Francesco Cicciariello Schiavone, cugino diretto di Sandokan, era latitante e guidava da Casal Di Principe il clan, coadiuvato da Michele Zagaria e Antonio Iovine, con Peppinotto Caterino quale immediato rincalzo. In quel di Santa Maria Capua Vetere, Sebastiano Evraiuolo Caterino, si stava “allargando” moltissimo, con l’idea forse di divenire lui il leader della criminalità organizzata nella città del Foro, soppiantando proprio la famiglia Schiavone e i suo antichi ascari, costituiti dalla famiglia Del Gaudio, detti dei Bellagiò. Caterino L’Evraiuolo non era un target qualsiasi, trattandosi a sua volta di uno spietato killer, capace prima di colpire di strisciare senza produrre alcun rumore tra l’erba (da qui il suo soprannome), come solo gli uomini dei commandos speciali sanno fare. Caterino era stato storicamente in contraddizione con il clan dei Casalesi propriamente detto, essendo schierato prima con Bardellino e successivamente con la famiglia De Falco, dopo l’omicidio del loro capo, Vincenzo De Falco, durante tutta la sanguinosa guerra che sancì, nei primi anni Novanta, la vittoria definitiva dei giovani boss, di Sandokan Schiavone e Francesco Bidognetti, con Zagaria e Iovine già in ascesa.

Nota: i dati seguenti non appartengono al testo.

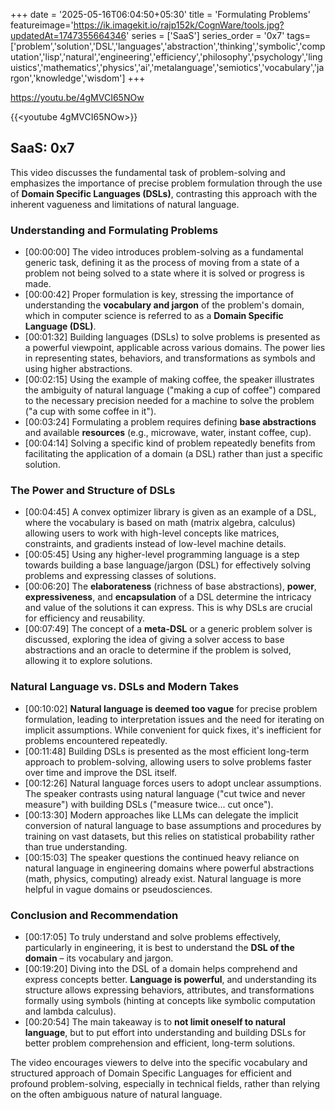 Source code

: +++
date = '2025-05-16T06:04:50+05:30'
title = 'Formulating Problems'
featureimage='https://ik.imagekit.io/rajp152k/CognWare/tools.jpg?updatedAt=1747355664346'
series = ['SaaS']
series_order = '0x7'
tags=['problem','solution','DSL','languages','abstraction','thinking','symbolic','computation','lisp','natural','engineering','efficiency','philosophy','psychology','linguistics','mathematics','physics','ai','metalanguage','semiotics','vocabulary','jargon','knowledge','wisdom']
+++

https://youtu.be/4gMVCI65NOw

{{<youtube 4gMVCI65NOw>}}

## SaaS: 0x7

This video discusses the fundamental task of problem-solving and emphasizes the importance of precise problem formulation through the use of **Domain Specific Languages (DSLs)**, contrasting this approach with the inherent vagueness and limitations of natural language.

### Understanding and Formulating Problems

 -   [00:00:00] The video introduces problem-solving as a fundamental generic task, defining it as the process of moving from a state of a problem not being solved to a state where it is solved or progress is made.
 -   [00:00:42] Proper formulation is key, stressing the importance of understanding the **vocabulary and jargon** of the problem's domain, which in computer science is referred to as a **Domain Specific Language (DSL)**.
 -   [00:01:32] Building languages (DSLs) to solve problems is presented as a powerful viewpoint, applicable across various domains. The power lies in representing states, behaviors, and transformations as symbols and using higher abstractions.
 -   [00:02:15] Using the example of making coffee, the speaker illustrates the ambiguity of natural language ("making a cup of coffee") compared to the necessary precision needed for a machine to solve the problem ("a cup with some coffee in it").
 -   [00:03:24] Formulating a problem requires defining **base abstractions** and available **resources** (e.g., microwave, water, instant coffee, cup).
 -   [00:04:14] Solving a specific kind of problem repeatedly benefits from facilitating the application of a domain (a DSL) rather than just a specific solution.

### The Power and Structure of DSLs

 -   [00:04:45] A convex optimizer library is given as an example of a DSL, where the vocabulary is based on math (matrix algebra, calculus) allowing users to work with high-level concepts like matrices, constraints, and gradients instead of low-level machine details.
 -   [00:05:45] Using any higher-level programming language is a step towards building a base language/jargon (DSL) for effectively solving problems and expressing classes of solutions.
 -   [00:06:20] The **elaborateness** (richness of base abstractions), **power**, **expressiveness**, and **encapsulation** of a DSL determine the intricacy and value of the solutions it can express. This is why DSLs are crucial for efficiency and reusability.
 -   [00:07:49] The concept of a **meta-DSL** or a generic problem solver is discussed, exploring the idea of giving a solver access to base abstractions and an oracle to determine if the problem is solved, allowing it to explore solutions.

### Natural Language vs. DSLs and Modern Takes

 -   [00:10:02] **Natural language is deemed too vague** for precise problem formulation, leading to interpretation issues and the need for iterating on implicit assumptions. While convenient for quick fixes, it's inefficient for problems encountered repeatedly.
 -   [00:11:48] Building DSLs is presented as the most efficient long-term approach to problem-solving, allowing users to solve problems faster over time and improve the DSL itself.
 -   [00:12:26] Natural language forces users to adopt unclear assumptions. The speaker contrasts using natural language ("cut twice and never measure") with building DSLs ("measure twice... cut once").
 -   [00:13:30] Modern approaches like LLMs can delegate the implicit conversion of natural language to base assumptions and procedures by training on vast datasets, but this relies on statistical probability rather than true understanding.
 -   [00:15:03] The speaker questions the continued heavy reliance on natural language in engineering domains where powerful abstractions (math, physics, computing) already exist. Natural language is more helpful in vague domains or pseudosciences.

### Conclusion and Recommendation

 -   [00:17:05] To truly understand and solve problems effectively, particularly in engineering, it is best to understand the **DSL of the domain** – its vocabulary and jargon.
 -   [00:19:20] Diving into the DSL of a domain helps comprehend and express concepts better. **Language is powerful**, and understanding its structure allows expressing behaviors, attributes, and transformations formally using symbols (hinting at concepts like symbolic computation and lambda calculus).
 -   [00:20:54] The main takeaway is to **not limit oneself to natural language**, but to put effort into understanding and building DSLs for better problem comprehension and efficient, long-term solutions.

The video encourages viewers to delve into the specific vocabulary and structured approach of Domain Specific Languages for efficient and profound problem-solving, especially in technical fields, rather than relying on the often ambiguous nature of natural language.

Proprio per questo motivo, già a partire dal 1991, Sandokan ne aveva decretato la condanna a morte, che l’evraiuolo riuscì ad evitare rendendosi quasi invisibile e tornando in campo una decina di anni dopo, quando si era stabilito nel molto problematico quartiere IACP di Santa Maria Capua Vetere. Si diceva che Caterino utilizzasse addirittura un’auto blindata. E dunque quando il 4 ottobre, manco a dirlo, proprio nel giorno del suo onomastico, Cicciariello Schiavone riunì i vertici del clan a casa del ben noto imprenditore di San Cipriano d’Aversa Di Sarno, tutti eraqno consapevoli che l’eliminazione di Sebastiano Caterino sarebbe stata un’operazione tutt’altro che semplice. Da quando seguiamo i fatti giudiziari relativi a quell’agguato, abbiamo più volte intercettato la notizia della scelta strategica, più che altro bacchettara, dei capi di Casal di Principe, San Cipriano e Casapesenna di provare a tranquillizzare Caterino, facendogli capire che la condanna a morte del 1991 fosse acqua passata. Forse ci siamo distratti, ma non avevamo mai appreso i dettagli attraverso cui la strategia fu realizzata.

Cicciariello Schiavone prese carta, penna e calamaio e scrisse una lettera a Sebastiano Caterino. La firmò con le sue iniziali e chiusa con la frase “Tuo amico, Ciccio“, con successiva consegna alla madre di Caterino, così come riferiscono i collaboratori di giustizia presenti a quella riunione, insieme a tanti altri i cui nomi potete leggere nello stralcio dell’ordinanza che pubblichiamo in calce. Verrebbe da dire: meno male che era amico.

Da “amico” Cicciariello fu, insieme a Iovine e Zagaria, l’ideatore di uno degli agguati più e meglio organizzati della storia di questo clan, con un enorme dispiego di uomini e mezzi, che cominciarono a lavorarci già dall’estate, ben prima della stesura della lettera. E meno male che era amico Cicciariello. In caso contrario, che avrebbe fatto, la guerra mondiale? Vista e considerata la quantità enorme di proiettili esplosi in pochi istanti in via dei Romani il 31 ottobre 2003, a pochi metri di distanza dal sottopasso che immette nel rione Iacp.

Su questa vicenda, oltre ai pentiti, i magistrati della Dda hanno interrogato anche Angela Viviani, convivente al tempo di Sebastiano Caterino, la quale ha confermato, anche per averlo appreso dalla madre di Caterino, la quale consegnò la lettera al figlio e che dopo l’omicidio si chiuse in un totale silenzio, che la lettera fu recapitata al suo compagno. L’evraiuolo, però, conoscendo gli usi e i costumi dei suoi storici nemici, non credette ad una sola parola, al punto da commentare, al cospetto di Pasquale Fava, uno dei suoi fedelissimi di Santa Maria Capua Vetere, che quella lettera offriva una finta pace e che in realtà era “un biglietto di morte”.